EXERCISE REQUIREMENTS:
Below is some data. Retype exactly the lines starting at the one with "the postal codes" and ending at the one with "bound of the".

DATA PROVIDED:
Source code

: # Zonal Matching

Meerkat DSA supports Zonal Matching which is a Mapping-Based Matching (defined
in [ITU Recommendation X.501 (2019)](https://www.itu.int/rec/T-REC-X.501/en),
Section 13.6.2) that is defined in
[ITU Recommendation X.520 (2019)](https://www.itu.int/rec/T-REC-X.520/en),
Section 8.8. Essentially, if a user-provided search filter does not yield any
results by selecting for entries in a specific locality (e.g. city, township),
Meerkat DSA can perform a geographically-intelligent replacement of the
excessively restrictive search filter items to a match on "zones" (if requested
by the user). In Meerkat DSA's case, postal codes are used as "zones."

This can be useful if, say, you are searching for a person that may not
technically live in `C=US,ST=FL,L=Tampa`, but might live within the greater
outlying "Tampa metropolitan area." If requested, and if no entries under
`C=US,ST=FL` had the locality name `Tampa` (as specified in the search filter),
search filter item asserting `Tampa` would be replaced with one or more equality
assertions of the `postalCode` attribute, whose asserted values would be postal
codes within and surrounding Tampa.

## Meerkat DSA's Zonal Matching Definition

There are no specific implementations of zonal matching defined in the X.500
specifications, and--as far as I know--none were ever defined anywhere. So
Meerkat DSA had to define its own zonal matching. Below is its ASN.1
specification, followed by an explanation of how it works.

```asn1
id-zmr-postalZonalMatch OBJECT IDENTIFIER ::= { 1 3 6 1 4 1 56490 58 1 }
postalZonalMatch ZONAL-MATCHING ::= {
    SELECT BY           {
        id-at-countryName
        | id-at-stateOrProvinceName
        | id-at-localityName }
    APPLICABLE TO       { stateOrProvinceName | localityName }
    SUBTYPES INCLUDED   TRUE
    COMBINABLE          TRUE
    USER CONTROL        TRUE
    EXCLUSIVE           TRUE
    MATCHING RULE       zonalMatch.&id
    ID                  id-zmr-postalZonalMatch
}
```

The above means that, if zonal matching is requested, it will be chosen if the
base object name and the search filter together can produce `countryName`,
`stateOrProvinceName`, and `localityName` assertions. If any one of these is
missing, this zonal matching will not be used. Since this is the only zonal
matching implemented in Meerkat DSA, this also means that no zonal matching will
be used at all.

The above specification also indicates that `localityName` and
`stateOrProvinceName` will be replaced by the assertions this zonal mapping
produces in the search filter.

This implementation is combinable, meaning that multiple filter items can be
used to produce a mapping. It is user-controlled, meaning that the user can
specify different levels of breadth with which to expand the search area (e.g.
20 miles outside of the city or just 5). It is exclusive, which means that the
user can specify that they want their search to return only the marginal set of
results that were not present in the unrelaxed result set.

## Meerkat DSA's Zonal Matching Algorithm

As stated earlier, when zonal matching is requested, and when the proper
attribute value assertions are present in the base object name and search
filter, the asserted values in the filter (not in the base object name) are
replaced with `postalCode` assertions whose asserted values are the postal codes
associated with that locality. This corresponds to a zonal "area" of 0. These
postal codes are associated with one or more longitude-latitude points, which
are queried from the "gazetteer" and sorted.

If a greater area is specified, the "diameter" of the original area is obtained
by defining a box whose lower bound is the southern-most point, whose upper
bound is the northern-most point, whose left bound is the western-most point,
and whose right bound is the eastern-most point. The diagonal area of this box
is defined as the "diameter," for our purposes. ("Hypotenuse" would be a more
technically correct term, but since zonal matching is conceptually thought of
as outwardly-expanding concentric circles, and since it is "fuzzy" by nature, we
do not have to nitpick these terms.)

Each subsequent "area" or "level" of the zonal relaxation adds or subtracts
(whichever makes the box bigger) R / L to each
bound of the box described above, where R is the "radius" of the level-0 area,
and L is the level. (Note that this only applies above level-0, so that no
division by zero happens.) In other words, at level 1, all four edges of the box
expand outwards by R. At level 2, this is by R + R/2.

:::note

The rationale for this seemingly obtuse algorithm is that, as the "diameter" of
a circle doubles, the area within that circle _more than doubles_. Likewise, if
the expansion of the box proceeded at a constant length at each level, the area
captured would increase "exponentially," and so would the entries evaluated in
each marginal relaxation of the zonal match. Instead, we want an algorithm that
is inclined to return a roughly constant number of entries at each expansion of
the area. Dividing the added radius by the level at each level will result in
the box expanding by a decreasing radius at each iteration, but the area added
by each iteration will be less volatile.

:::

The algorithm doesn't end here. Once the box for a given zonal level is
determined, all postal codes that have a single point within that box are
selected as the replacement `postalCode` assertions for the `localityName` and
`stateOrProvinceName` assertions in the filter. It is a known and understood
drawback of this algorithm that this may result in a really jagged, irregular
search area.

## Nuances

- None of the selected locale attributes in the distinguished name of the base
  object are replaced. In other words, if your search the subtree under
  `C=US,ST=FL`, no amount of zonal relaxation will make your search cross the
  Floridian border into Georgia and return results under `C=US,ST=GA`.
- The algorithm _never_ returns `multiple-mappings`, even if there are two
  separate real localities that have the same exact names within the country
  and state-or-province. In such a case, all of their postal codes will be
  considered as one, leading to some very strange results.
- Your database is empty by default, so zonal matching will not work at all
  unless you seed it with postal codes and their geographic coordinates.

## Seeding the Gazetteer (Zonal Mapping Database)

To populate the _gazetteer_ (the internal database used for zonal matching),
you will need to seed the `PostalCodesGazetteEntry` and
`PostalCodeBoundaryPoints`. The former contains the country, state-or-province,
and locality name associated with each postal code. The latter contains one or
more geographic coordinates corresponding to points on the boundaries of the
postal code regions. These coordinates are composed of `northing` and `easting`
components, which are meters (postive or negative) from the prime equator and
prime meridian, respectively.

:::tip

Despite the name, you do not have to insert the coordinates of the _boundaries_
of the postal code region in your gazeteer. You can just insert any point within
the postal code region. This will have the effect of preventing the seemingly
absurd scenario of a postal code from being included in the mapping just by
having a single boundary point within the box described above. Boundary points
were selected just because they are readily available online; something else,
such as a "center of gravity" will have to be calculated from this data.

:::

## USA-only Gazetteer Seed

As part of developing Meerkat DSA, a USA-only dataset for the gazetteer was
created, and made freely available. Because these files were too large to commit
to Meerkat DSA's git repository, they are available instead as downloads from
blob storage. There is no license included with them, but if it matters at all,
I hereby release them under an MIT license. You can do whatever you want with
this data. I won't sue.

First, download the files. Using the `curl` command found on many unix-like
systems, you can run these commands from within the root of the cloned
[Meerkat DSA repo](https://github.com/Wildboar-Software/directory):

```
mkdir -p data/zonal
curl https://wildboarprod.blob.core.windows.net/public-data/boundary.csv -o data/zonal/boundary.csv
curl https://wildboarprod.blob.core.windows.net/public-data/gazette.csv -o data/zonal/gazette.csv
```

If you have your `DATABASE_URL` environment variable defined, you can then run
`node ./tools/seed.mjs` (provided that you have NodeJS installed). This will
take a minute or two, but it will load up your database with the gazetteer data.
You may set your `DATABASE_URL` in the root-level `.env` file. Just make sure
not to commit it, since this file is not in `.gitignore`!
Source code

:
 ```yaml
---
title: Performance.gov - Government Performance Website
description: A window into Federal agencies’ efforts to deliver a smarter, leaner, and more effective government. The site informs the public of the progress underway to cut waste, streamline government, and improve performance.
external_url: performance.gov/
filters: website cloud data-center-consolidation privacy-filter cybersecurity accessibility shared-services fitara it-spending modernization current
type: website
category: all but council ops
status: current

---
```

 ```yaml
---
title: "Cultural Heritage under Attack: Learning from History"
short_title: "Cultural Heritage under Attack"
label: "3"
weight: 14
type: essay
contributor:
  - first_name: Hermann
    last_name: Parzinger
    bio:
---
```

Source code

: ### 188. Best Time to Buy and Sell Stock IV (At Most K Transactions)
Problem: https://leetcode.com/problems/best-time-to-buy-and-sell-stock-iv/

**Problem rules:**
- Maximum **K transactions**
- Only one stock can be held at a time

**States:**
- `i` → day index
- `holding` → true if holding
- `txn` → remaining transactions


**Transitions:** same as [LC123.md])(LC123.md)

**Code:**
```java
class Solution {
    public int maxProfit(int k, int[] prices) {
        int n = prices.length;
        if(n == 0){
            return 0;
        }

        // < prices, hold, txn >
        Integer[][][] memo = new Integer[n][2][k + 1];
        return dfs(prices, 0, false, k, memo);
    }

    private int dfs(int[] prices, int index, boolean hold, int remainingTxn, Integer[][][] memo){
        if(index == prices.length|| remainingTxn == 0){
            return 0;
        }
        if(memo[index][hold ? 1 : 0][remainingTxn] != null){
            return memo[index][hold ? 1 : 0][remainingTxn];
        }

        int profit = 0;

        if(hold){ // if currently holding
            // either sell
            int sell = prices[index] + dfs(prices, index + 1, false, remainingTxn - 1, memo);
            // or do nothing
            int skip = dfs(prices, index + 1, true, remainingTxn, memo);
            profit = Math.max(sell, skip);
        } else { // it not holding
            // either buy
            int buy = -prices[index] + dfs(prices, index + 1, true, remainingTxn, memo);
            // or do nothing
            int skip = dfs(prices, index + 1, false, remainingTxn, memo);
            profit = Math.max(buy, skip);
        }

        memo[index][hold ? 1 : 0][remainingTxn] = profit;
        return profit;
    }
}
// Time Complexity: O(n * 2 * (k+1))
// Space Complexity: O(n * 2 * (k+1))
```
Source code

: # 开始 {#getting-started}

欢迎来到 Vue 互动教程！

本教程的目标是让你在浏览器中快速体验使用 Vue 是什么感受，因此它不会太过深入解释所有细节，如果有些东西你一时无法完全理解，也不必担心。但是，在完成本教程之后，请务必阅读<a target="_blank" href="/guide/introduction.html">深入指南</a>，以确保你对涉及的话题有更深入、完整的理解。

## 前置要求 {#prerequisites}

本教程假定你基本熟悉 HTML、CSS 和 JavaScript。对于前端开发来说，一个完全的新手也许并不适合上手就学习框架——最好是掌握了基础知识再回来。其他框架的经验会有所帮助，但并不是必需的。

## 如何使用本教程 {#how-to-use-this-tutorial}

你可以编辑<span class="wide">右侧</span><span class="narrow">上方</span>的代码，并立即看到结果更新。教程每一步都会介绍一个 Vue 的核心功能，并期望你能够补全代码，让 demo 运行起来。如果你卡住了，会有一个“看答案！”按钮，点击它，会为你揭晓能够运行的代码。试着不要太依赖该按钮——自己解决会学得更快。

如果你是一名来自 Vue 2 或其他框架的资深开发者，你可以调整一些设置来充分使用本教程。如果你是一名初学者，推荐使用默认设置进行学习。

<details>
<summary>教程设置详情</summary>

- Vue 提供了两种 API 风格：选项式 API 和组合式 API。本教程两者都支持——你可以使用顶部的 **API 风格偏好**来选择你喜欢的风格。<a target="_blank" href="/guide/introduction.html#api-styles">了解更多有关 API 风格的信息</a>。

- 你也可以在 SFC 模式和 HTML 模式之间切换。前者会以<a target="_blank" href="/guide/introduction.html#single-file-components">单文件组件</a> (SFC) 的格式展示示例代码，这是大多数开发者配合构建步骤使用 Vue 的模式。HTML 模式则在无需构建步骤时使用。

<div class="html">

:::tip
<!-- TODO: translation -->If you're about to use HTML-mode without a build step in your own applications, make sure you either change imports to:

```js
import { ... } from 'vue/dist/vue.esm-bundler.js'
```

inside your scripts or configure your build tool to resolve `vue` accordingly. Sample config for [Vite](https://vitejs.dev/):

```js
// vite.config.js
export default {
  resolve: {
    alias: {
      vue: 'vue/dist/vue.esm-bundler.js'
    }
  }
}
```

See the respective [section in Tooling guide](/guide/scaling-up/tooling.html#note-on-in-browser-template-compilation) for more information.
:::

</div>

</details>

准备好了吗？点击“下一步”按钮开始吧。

YOUR RESPONSE:
replaced with `postalCode` assertions whose asserted values are the postal codes
associated with that locality. This corresponds to a zonal "area" of 0. These
postal codes are associated with one or more longitude-latitude points, which
are queried from the "gazetteer" and sorted.

If a greater area is specified, the "diameter" of the original area is obtained
by defining a box whose lower bound is the southern-most point, whose upper
bound is the northern-most point, whose left bound is the western-most point,
and whose right bound is the eastern-most point. The diagonal area of this box
is defined as the "diameter," for our purposes. ("Hypotenuse" would be a more
technically correct term, but since zonal matching is conceptually thought of
as outwardly-expanding concentric circles, and since it is "fuzzy" by nature, we
do not have to nitpick these terms.)

Each subsequent "area" or "level" of the zonal relaxation adds or subtracts
(whichever makes the box bigger) R / L to each
bound of the box described above, where R is the "radius" of the level-0 area,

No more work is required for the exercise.